November 8, 2023

A small shift

There’s a famous pair of formulae in Marx’s Capital that describe the difference between trade and capitalism.

The first is this: “C->M->C”, where C stands for what Marx calls commodities – the things we make or buy, which might actually be intangible services; and M stands for money.

This is how artisans, businesses and individuals operated in the market before capitalism. They made things and sold them to people who wanted them in exchange for money, which enabled them to buy the things they needed.

Most of the 5 million-odd small businesses in the UK still work this way. Money is a side-effect of doing what you do, it’s not the point of it.

Obviously, you need to make enough profit from your business to live, and to keep your business going (even if it’s a charity), and you might expand your needs to include a bigger house, private education for your kids, or flashier clothes, so you might expand your business in order to make more money each time. Whatever your ambitions, living well is the point.

Someone, somewhere, possibly almost by accident*, realised you could take this repeating sequence “C->M->C->M->C->M->C…” and isolate a different part of it – “M->C->M”. Now, someone with money puts it into making commodities that are produced to make money.

To start with they do this themselves. But soon it becomes getting other people to make things so you make money. This would of course be pointless if you only made the same money as you’d started with, so the formula quickly becomes “M->C->M+“. Money goes into making commodities that are sold to make more money. Money has become the point.

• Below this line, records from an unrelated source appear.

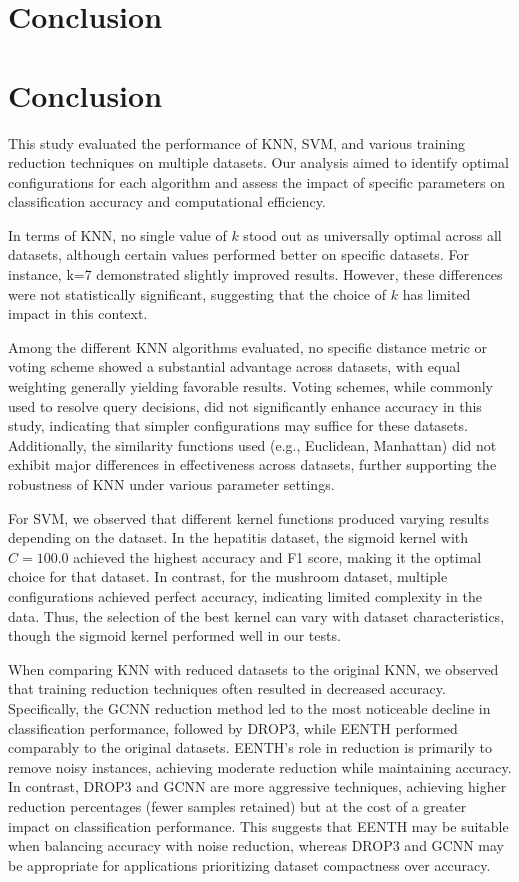 \section{Conclusion}
\section*{Conclusion}

This study evaluated the performance of KNN, SVM, and various training reduction techniques on multiple datasets. Our analysis aimed to identify optimal configurations for each algorithm and assess the impact of specific parameters on classification accuracy and computational efficiency.

In terms of KNN, no single value of $k$ stood out as universally optimal across all datasets, although certain values performed better on specific datasets. For instance, k=7 demonstrated slightly improved results. However, these differences were not statistically significant, suggesting that the choice of $k$ has limited impact in this context.

Among the different KNN algorithms evaluated, no specific distance metric or voting scheme showed a substantial advantage across datasets, with equal weighting generally yielding favorable results. Voting schemes, while commonly used to resolve query decisions, did not significantly enhance accuracy in this study, indicating that simpler configurations may suffice for these datasets. Additionally, the similarity functions used (e.g., Euclidean, Manhattan) did not exhibit major differences in effectiveness across datasets, further supporting the robustness of KNN under various parameter settings.

For SVM, we observed that different kernel functions produced varying results depending on the dataset. In the hepatitis dataset, the sigmoid kernel with $C=100.0$ achieved the highest accuracy and F1 score, making it the optimal choice for that dataset. In contrast, for the mushroom dataset, multiple configurations achieved perfect accuracy, indicating limited complexity in the data. Thus, the selection of the best kernel can vary with dataset characteristics, though the sigmoid kernel performed well in our tests.

When comparing KNN with reduced datasets to the original KNN, we observed that training reduction techniques often resulted in decreased accuracy. Specifically, the GCNN reduction method led to the most noticeable decline in classification performance, followed by DROP3, while EENTH performed comparably to the original datasets. EENTH’s role in reduction is primarily to remove noisy instances, achieving moderate reduction while maintaining accuracy. In contrast, DROP3 and GCNN are more aggressive techniques, achieving higher reduction percentages (fewer samples retained) but at the cost of a greater impact on classification performance. This suggests that EENTH may be suitable when balancing accuracy with noise reduction, whereas DROP3 and GCNN may be appropriate for applications prioritizing dataset compactness over accuracy.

It’s a tiny shift, that’s the root of all our current woes.

Because once money is the point, the moneymakers don’t care how it’s made, or what damage making it does to the living world. Tragically, they can’t care, because they are in competition with each other to make more money, and however much is made it can never be enough. Nobody can win.

But most of us are not moneymakers (even if we’re profitable). And that’s where hope lies.

If we can each just get a little bigger doing things that do no harm, or even things that regenerate and restore our living world, we can be ready to replace capitalism when it finally breaks – if not before.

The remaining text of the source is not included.